[EXERCISE GOAL]
In the data below, one line contains "6. For **Features**, please" and a later one contains "Created a virtual network manager.". Print both, with every line between them, exactly and alone.

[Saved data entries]
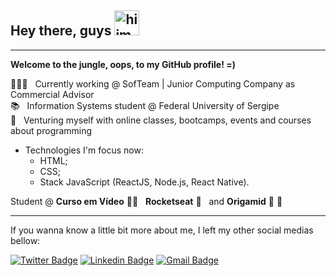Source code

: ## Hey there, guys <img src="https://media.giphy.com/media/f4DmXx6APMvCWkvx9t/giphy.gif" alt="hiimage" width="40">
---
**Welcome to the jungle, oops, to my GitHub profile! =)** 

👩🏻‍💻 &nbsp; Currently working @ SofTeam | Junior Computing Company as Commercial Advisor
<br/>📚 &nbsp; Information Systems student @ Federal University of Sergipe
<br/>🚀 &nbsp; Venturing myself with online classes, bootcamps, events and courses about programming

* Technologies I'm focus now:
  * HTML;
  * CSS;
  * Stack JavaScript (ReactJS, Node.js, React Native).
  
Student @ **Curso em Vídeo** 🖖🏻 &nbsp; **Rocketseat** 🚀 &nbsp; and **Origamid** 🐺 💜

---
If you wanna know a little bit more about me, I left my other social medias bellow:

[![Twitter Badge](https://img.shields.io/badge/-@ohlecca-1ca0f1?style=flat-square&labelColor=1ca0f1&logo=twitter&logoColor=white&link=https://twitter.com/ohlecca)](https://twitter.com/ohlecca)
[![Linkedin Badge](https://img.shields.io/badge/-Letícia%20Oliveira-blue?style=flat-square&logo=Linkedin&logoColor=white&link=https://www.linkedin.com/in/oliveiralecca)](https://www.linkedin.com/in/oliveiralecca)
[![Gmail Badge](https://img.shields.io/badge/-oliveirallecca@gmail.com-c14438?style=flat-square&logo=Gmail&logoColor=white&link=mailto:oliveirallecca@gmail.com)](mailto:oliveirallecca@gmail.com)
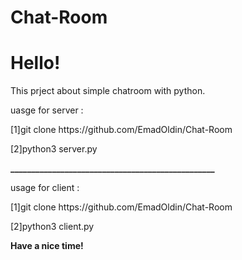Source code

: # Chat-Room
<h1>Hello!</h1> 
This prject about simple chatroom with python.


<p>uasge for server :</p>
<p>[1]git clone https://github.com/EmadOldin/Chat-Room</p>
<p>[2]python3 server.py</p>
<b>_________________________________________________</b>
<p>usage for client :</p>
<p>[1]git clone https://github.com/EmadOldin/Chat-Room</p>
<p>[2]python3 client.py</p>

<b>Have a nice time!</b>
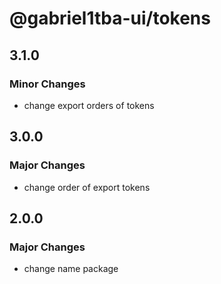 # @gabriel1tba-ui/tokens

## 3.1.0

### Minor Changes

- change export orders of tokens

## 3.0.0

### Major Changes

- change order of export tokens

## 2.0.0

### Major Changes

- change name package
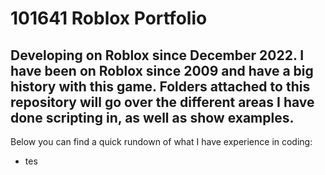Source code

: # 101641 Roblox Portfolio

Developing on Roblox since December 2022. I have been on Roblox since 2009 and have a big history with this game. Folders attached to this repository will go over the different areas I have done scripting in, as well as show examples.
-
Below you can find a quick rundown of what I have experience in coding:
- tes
* * *
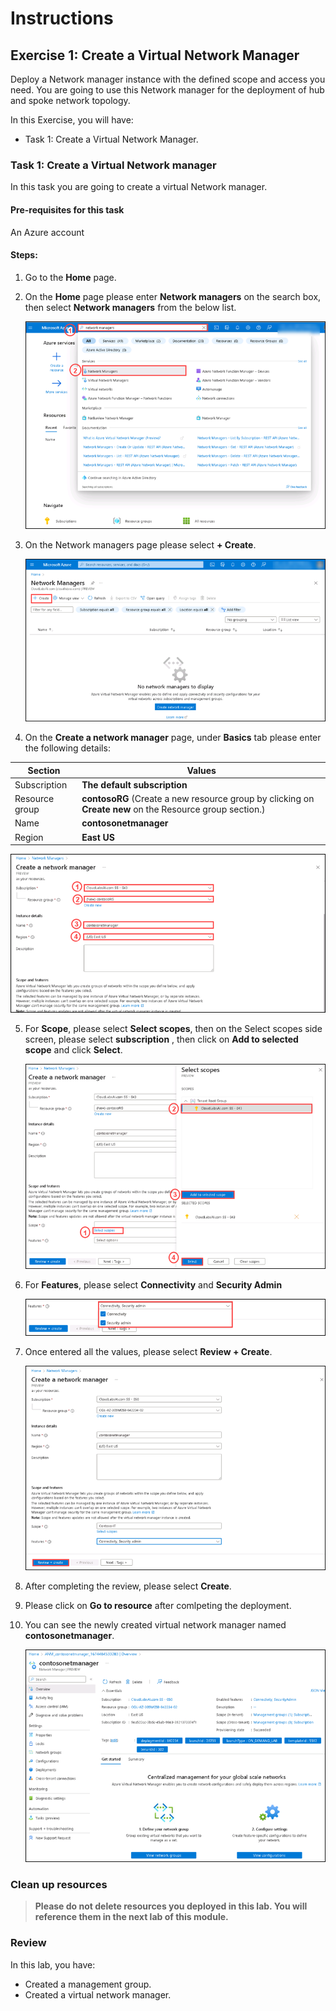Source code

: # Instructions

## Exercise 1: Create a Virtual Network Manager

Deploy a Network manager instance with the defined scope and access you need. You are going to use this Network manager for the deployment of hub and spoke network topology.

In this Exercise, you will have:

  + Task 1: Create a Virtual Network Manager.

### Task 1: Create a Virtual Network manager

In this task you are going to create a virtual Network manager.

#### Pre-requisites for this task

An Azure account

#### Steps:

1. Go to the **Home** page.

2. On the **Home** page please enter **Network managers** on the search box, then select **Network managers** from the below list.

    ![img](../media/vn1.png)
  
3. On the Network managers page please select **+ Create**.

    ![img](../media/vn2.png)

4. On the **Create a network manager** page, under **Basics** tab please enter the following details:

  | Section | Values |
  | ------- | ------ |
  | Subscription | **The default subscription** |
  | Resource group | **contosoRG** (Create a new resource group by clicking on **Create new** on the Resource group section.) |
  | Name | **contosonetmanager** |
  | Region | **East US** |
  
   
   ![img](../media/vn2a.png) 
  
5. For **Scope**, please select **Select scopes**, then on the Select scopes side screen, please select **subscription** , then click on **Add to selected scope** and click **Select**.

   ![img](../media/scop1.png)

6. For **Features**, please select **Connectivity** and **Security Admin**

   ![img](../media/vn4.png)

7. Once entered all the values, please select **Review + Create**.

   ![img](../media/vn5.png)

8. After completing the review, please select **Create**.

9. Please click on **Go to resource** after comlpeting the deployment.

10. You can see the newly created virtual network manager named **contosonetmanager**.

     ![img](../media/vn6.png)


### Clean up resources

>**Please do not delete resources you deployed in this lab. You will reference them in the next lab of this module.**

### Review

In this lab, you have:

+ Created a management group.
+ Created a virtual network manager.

[EXERCISE RESPONSE]
6. For **Features**, please select **Connectivity** and **Security Admin**

   ![img](../media/vn4.png)

7. Once entered all the values, please select **Review + Create**.

   ![img](../media/vn5.png)

8. After completing the review, please select **Create**.

9. Please click on **Go to resource** after comlpeting the deployment.

10. You can see the newly created virtual network manager named **contosonetmanager**.

     ![img](../media/vn6.png)


### Clean up resources

>**Please do not delete resources you deployed in this lab. You will reference them in the next lab of this module.**

### Review

In this lab, you have:

+ Created a management group.
+ Created a virtual network manager.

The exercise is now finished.